A Checklist for Looking at an Older Home
- Was there a building permit? All but the most minor improvements require plan approval and site inspections by the city or county. Often the home owner/renovator will bypass the entire process. Sometimes the work performed without review is pretty good; sometimes it’s terrible.
- If the home is missing some element you feel you must have (upgraded kitchens and baths, etc). Be aware that improvements are very expensive. Budget at least 30-50% more of your time and money to any anticipated improvement. In this market tradesmen are both difficult to find and expensive to hire.

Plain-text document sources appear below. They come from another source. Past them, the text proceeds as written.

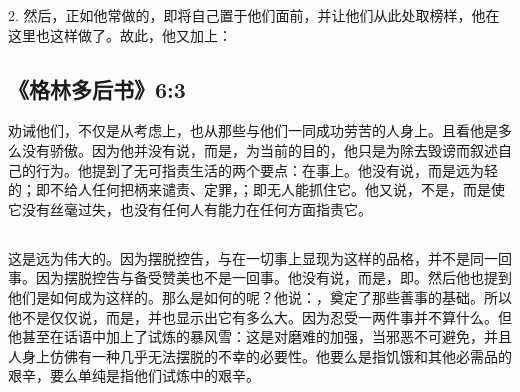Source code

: 2. 然后，正如他常做的，即将自己置于他们面前，并让他们从此处取榜样，他在这里也这样做了。故此，他又加上：\par


\subsection{《格林多后书》6:3}

劝诫他们，不仅是从考虑上，也从那些与他们一同成功劳苦的人身上。且看他是多么没有骄傲。因为他并没有说，而是，为当前的目的，他只是为除去毁谤而叙述自己的行为。他提到了无可指责生活的两个要点：在事上。他没有说，而是远为轻的；即不给人任何把柄来谴责、定罪，；即无人能抓住它。他又说，不是，而是使它没有丝毫过失，也没有任何人有能力在任何方面指责它。\par


\subsection{}

\par

这是远为伟大的。因为摆脱控告，与在一切事上显现为这样的品格，并不是同一回事。因为摆脱控告与备受赞美也不是一回事。他没有说，而是，即。然后他也提到他们是如何成为这样的。那么是如何的呢？他说：，奠定了那些善事的基础。所以他不是仅仅说，而是，并也显示出它有多么大。因为忍受一两件事并不算什么。但他甚至在话语中加上了试炼的暴风雪：这是对磨难的加强，当邪恶不可避免，并且人身上仿佛有一种几乎无法摆脱的不幸的必要性。他要么是指饥饿和其他必需品的艰辛，要么单纯是指他们试炼中的艰辛。\par


\subsection{}

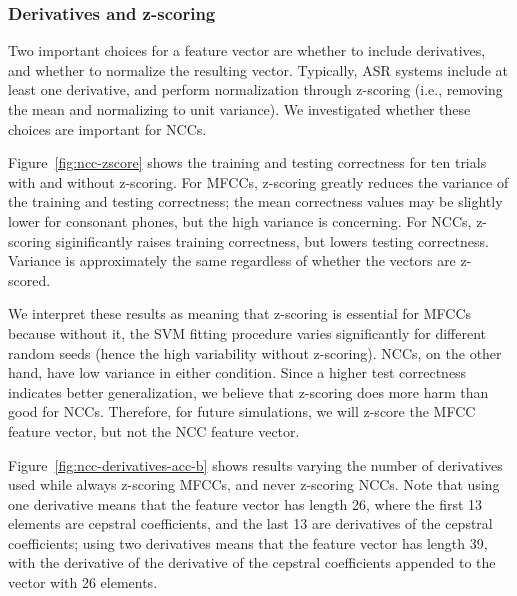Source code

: \subsubsection{Derivatives and z-scoring}

Two important choices for a feature vector
are whether to include derivatives,
and whether to normalize the resulting vector.
Typically, ASR systems include at least
one derivative, and perform normalization
through z-scoring
(i.e., removing the mean
and normalizing to unit variance).
We investigated whether these
choices are important for NCCs.


Figure~\ref{fig:ncc-zscore} shows
the training and testing correctness
for ten trials
with and without z-scoring.
For MFCCs,
z-scoring greatly reduces the variance
of the training and testing correctness;
the mean correctness values
may be slightly lower
for consonant phones,
but the high variance is concerning.
For NCCs,
z-scoring siginificantly
raises training correctness,
but lowers testing correctness.
Variance is approximately the same
regardless of whether the vectors are z-scored.

We interpret these results
as meaning that z-scoring is essential
for MFCCs because without it,
the SVM fitting procedure
varies significantly for
different random seeds
(hence the high variability without z-scoring).
NCCs, on the other hand,
have low variance in either condition.
Since a higher test correctness indicates
better generalization,
we believe that z-scoring
does more harm than good for NCCs.
Therefore, for future simulations,
we will z-score the MFCC feature vector,
but not the NCC feature vector.


Figure~\ref{fig:ncc-derivatives-acc-b} shows
results varying the number of derivatives
used while always z-scoring MFCCs,
and never z-scoring NCCs.
Note that using one derivative means
that the feature vector has
length 26,
where the first 13 elements
are cepstral coefficients,
and the last 13 are derivatives
of the cepstral coefficients;
using two derivatives means that
the feature vector has length 39,
with the derivative of the
derivative of the cepstral coefficients
appended to the vector with 26 elements.

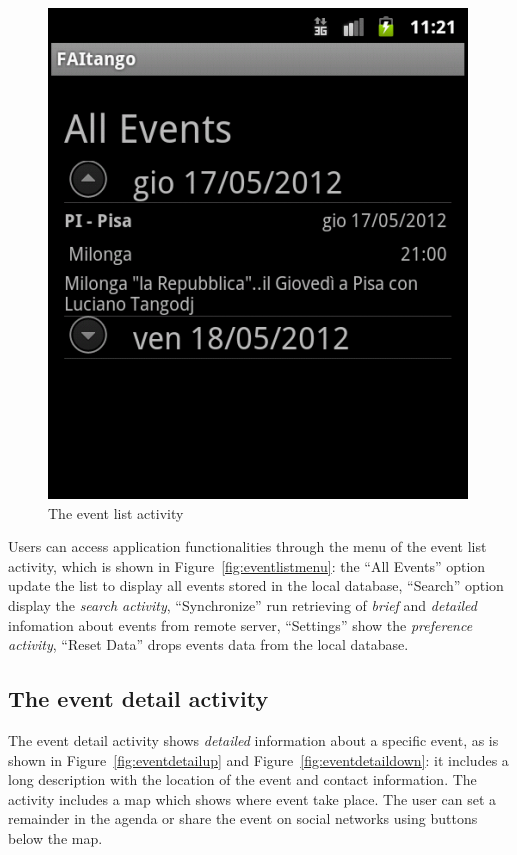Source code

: \documentclass[12pt, twoside]{article}
\begin{document}
\begin{figure}[h]
\begin{center}
\includegraphics[scale=0.60]{fig/allevents-brief.png}
\end{center}
\caption{The event list activity}
\label{fig:eventlist}
\end{figure}

Users can access application functionalities through the menu of the event list activity, which is shown in Figure~\ref{fig:eventlistmenu}: the ``All Events'' option update the list to display all events stored in the local database, ``Search'' option display the \emph{search activity}, ``Synchronize'' run retrieving of \emph{brief} and \emph{detailed} infomation about events from remote server, ``Settings'' show the \emph{preference activity}, ``Reset Data'' drops events data from the local database.

\subsection{The event detail activity}

The event detail activity shows \emph{detailed} information about a specific event, as is shown in Figure~\ref{fig:eventdetailup} and Figure~\ref{fig:eventdetaildown}: it includes a long description with the location of the event and contact information. The activity includes a map which shows where event take place. The user can set a remainder in the agenda or share the event on social networks using buttons below the map.
\end{document}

- Look at any additions carefully. If there is an addition at the rear of the property changing the building footprint from a rectangle to an “L” chances are it’s an addition. Many additions were built by homeowners who did not obtain construction permits. Like non-permitted construction in item 1 the results range from pretty good to very bad. Often additions are well built yet poorly integrated with the rest of the house. A common defect is when the addition is built “into the slope”: roof and exterior water is allowed to drain into the crawl space or basement causing moisture and termite damage.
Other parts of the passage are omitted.